-- Opening Marker --

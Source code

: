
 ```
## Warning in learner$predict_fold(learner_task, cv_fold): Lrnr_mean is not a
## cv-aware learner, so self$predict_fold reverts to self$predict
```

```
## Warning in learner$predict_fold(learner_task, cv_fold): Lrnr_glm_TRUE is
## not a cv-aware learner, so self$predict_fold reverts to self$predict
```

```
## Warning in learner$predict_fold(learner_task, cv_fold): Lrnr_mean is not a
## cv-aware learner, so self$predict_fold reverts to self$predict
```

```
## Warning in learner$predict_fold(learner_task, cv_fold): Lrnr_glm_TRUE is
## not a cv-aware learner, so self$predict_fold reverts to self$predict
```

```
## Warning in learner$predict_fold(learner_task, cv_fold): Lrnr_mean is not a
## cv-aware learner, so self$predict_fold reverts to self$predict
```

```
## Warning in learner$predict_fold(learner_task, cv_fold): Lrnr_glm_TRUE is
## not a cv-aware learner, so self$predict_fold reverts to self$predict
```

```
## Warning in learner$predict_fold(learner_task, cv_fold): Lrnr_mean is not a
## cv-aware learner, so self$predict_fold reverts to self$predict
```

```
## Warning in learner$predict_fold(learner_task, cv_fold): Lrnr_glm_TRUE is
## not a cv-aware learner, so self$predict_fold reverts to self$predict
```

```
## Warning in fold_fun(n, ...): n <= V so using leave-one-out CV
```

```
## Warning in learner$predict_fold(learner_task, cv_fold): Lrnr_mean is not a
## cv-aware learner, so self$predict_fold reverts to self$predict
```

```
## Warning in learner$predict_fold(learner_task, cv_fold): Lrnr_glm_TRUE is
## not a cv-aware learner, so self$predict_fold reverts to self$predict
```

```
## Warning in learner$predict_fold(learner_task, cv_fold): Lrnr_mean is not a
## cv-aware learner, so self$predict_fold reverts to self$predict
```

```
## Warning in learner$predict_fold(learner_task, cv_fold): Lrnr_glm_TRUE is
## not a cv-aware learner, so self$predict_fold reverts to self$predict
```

-- Closing Marker --
-- Opening Marker --

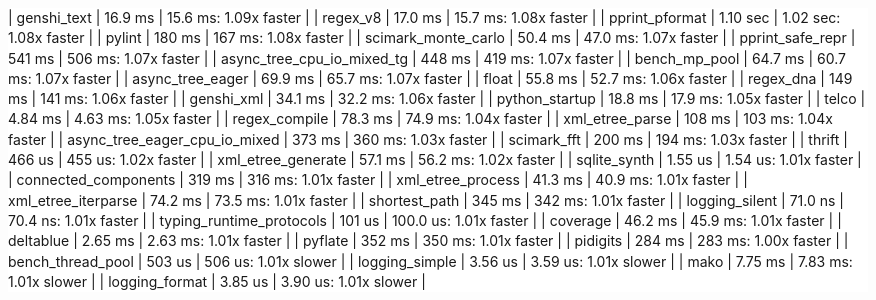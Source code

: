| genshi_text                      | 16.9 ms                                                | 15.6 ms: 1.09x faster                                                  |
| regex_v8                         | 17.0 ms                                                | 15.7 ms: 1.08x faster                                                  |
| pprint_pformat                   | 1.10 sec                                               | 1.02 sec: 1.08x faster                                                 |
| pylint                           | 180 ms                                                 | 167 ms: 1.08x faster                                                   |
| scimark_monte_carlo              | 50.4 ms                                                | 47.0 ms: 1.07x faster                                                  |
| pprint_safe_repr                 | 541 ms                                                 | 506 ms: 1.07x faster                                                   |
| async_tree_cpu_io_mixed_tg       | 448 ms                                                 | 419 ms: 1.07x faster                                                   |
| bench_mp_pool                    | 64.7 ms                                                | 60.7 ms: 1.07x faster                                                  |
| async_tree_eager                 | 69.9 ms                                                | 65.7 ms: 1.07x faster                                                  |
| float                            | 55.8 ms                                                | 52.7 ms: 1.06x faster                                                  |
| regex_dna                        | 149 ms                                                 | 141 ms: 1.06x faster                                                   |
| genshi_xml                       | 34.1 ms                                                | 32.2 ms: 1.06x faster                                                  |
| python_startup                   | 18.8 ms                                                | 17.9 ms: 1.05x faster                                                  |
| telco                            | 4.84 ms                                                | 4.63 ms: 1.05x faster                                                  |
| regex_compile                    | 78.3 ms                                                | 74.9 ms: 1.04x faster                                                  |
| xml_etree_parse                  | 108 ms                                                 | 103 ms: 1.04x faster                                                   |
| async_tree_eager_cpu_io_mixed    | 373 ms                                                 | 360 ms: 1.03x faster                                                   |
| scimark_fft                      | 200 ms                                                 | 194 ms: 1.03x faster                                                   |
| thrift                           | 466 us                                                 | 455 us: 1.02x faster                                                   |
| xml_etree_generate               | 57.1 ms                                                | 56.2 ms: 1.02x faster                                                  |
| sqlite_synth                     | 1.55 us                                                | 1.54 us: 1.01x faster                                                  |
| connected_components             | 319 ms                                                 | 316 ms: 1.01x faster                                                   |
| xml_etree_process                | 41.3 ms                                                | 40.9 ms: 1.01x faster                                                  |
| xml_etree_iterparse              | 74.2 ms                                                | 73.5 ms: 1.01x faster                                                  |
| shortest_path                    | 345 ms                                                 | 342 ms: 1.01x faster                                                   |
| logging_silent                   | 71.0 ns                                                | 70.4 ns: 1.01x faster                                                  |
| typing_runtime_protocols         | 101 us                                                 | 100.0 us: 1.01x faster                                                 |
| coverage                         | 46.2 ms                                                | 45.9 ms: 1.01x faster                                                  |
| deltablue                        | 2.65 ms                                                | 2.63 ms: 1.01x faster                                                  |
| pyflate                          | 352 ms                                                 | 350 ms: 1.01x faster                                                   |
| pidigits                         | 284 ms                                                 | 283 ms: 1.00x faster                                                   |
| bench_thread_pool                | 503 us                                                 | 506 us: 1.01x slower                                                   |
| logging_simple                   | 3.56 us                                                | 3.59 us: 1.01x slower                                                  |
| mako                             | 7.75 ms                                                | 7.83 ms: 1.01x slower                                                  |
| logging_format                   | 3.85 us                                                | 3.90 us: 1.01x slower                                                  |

-- Closing Marker --

## Task statement
When you reach the line containing "506 ms: 1.07x" in the data above, start copying exactly, and stop after the line containing "419 ms: 1.07x".

## Task answer
| pprint_safe_repr                 | 541 ms                                                 | 506 ms: 1.07x faster                                                   |
| async_tree_cpu_io_mixed_tg       | 448 ms                                                 | 419 ms: 1.07x faster                                                   |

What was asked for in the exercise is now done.